They were the highlights because my family would attempt to ruin the endless days of bliss by dragging me away to a part of the country where the sun never shone, the portable black and white couldn’t get a signal and the toilet needed emptying far too regularly.
Like all things we go through during those years, you never fully appreciate them until they become distant memories. The Kendal Mintcake, the pokey smoke-filled cinema, the boys at the campsite football match who thought my 70s hair made me a girl – oh, cherished memories.
At my smoking peak I was burning my way through 60 Rothmans a day while working as a sales rep. At no point during this period did I think “Hey, I love this thing so much I ought to hang out with some other people who do it to too.”
Now, fine, smokers do tend to congregate. We did it down the bottom of school playing fields, in works canteens and (for those who carried on into the smoking ban) doorways. The enforced conviviality of standing with strangers in alcoves must have had a lasting impression on us, a desire to share our experience.
Becoming a family man you have to draw up a set of rules, no one issues you with a book on Dadhood and if they did it would probably be a pile of toss written by someone who wants you to indulge in non-competitive games and refrain from using coarse language. It saddens me that while researching this piece a number of such tomes are readily available from your local bookstore. Little do they understand men – we don’t need no stinking instructions.
For anything.
So where do we draw our inspiration from? Well, in my case it is repeating all of those things that I hated as a kid so that my kids can look back fondly on the stupid things I made them do; we share our experiences, we pass down our stories.
The vaping journey has taken me into forums where the notion of “Hey, I love this thing so much I ought to hang out with some other people who do it to too” doesn’t seem as stupid as the fag-based version. And one, the Planet of the Vapes, arranged to hold a big get together for all of us keyboard warriors so that we could stand in the Lake District with a pint in hand and not recognise each other from our online avatars. We don’t share opinions about politics, football or an awful lot – unsurprisingly seeing as we are a cross-section of society. We share vaping and, seemingly, a liking for alcohol.

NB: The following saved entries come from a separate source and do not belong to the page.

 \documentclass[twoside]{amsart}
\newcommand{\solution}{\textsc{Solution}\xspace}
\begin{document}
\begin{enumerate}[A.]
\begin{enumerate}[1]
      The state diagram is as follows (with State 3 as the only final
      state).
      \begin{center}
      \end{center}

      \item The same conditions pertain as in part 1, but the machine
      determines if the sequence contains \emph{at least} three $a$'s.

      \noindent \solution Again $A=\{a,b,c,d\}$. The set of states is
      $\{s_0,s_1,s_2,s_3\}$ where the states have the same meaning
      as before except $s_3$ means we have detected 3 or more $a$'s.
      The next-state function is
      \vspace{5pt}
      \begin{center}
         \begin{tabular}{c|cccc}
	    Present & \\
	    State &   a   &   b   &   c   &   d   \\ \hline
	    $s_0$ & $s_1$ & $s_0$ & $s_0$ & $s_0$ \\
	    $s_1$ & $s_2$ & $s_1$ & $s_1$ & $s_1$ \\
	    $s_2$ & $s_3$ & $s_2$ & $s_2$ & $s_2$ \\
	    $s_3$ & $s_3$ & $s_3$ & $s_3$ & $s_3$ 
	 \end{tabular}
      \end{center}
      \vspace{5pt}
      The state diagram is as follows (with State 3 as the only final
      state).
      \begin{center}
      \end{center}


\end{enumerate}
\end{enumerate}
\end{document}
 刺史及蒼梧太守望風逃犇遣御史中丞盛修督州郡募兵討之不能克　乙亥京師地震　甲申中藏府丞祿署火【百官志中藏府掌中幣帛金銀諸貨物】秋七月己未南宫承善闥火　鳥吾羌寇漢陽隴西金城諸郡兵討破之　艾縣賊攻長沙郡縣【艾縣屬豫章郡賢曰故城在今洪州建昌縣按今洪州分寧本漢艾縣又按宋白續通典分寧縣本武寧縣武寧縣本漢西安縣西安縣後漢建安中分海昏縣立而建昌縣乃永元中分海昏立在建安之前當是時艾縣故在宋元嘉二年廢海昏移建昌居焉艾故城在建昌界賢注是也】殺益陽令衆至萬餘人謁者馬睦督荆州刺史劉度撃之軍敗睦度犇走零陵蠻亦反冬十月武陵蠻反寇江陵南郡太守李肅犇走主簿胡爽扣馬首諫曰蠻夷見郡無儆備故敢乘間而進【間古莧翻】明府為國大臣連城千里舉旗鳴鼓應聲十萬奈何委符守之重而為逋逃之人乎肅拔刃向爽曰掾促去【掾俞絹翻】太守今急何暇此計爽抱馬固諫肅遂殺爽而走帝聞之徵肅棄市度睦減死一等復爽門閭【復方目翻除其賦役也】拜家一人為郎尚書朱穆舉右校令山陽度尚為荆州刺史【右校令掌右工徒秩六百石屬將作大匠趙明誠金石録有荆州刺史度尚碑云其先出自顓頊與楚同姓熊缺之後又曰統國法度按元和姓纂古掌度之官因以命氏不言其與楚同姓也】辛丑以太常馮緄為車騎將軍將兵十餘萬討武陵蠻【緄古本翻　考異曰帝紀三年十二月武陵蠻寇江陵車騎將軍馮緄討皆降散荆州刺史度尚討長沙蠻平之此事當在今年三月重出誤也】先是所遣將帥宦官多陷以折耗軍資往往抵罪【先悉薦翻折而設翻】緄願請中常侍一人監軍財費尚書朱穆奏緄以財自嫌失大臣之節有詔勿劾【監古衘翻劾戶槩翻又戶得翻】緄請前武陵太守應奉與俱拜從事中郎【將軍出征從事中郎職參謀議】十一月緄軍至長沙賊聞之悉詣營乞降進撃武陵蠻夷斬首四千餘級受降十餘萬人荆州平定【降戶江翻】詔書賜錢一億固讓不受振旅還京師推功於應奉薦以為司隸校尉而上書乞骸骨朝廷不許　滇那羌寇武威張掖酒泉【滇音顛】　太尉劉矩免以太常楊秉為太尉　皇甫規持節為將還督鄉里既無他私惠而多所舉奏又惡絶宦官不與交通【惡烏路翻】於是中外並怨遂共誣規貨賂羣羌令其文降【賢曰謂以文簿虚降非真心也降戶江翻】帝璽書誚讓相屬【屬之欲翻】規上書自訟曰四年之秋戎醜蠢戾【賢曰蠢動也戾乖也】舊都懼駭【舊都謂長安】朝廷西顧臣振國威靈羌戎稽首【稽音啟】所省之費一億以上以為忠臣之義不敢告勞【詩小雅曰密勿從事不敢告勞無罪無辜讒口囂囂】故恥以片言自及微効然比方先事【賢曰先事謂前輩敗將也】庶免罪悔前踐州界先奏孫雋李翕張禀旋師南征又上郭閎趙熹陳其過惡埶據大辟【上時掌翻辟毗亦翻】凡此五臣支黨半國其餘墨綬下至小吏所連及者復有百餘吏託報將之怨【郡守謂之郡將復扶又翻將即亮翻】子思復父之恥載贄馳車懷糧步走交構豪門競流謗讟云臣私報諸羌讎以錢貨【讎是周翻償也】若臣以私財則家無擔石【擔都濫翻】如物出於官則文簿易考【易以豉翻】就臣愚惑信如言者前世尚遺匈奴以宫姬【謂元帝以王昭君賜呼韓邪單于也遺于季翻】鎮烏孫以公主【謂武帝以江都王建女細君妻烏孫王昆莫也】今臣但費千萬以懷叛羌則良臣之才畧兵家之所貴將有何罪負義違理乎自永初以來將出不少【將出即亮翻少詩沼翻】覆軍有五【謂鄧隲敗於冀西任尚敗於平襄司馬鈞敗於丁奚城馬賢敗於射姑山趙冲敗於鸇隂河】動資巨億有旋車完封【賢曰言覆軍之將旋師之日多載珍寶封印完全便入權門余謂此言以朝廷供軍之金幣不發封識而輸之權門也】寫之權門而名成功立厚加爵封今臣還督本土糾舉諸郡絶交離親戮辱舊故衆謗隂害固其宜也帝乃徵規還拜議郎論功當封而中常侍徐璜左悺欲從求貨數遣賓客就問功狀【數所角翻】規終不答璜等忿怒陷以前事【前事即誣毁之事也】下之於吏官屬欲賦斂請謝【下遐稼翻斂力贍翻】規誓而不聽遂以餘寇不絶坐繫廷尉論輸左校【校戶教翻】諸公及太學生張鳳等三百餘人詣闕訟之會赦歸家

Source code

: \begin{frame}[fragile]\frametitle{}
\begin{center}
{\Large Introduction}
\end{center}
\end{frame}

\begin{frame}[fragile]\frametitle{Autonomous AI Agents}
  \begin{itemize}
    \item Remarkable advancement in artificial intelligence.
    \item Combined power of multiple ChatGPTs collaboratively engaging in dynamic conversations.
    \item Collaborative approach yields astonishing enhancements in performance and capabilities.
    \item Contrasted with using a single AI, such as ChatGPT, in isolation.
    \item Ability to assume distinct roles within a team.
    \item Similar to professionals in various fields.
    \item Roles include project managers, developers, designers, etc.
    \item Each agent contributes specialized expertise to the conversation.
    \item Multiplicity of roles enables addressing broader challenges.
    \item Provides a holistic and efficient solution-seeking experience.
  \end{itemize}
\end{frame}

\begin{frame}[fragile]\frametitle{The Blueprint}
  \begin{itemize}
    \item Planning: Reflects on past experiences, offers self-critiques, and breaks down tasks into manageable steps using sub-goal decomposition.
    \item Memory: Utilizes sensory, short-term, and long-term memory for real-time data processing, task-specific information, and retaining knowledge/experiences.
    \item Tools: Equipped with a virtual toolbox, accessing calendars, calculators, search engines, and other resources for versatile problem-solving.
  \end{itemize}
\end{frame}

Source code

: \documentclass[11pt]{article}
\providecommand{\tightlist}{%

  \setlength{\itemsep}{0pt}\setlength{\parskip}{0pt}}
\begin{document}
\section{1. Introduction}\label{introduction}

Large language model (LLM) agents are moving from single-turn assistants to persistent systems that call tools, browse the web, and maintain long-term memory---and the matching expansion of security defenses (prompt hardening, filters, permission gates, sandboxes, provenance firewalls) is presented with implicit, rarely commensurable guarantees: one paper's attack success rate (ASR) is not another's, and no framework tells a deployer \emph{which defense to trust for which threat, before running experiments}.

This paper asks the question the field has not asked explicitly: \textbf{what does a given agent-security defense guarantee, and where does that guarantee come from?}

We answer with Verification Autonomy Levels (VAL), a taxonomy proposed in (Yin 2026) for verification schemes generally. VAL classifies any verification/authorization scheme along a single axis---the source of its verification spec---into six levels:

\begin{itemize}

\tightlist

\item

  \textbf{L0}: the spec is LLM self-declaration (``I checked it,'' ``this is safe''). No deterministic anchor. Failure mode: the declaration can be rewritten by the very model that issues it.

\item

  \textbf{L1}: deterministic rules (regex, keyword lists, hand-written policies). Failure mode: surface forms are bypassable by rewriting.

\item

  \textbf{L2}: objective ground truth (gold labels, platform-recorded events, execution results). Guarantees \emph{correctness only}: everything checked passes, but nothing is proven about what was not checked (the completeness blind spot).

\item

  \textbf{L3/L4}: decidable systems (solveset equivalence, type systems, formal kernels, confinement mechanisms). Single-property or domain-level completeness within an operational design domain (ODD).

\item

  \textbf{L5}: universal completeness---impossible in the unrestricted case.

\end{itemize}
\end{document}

During one summer I stood at the top of Hardnott Pass holding the dog’s lead. I don’t know what the weather was like back then but I suspect it was raining. Last weekend I stood there with a couple of leads and two kids. And the sun shone on us all.
I have no idea if it is possible to extrapolate that all the vapers I was with were really nice people and therefore all vapers are really smashing types? I’ve no idea if forcing children to revisit the horrors of their parents’ past is as character-building as I’d like to hope even if I feel a failure because they enjoyed it so much.
What I do know is that the primary school notion of ‘it is good to share’, experiences or otherwise, was deeply rewarding. Sitting sharing beers with vapers while swapping stories of nonsense I wondered if my Dad had felt the same?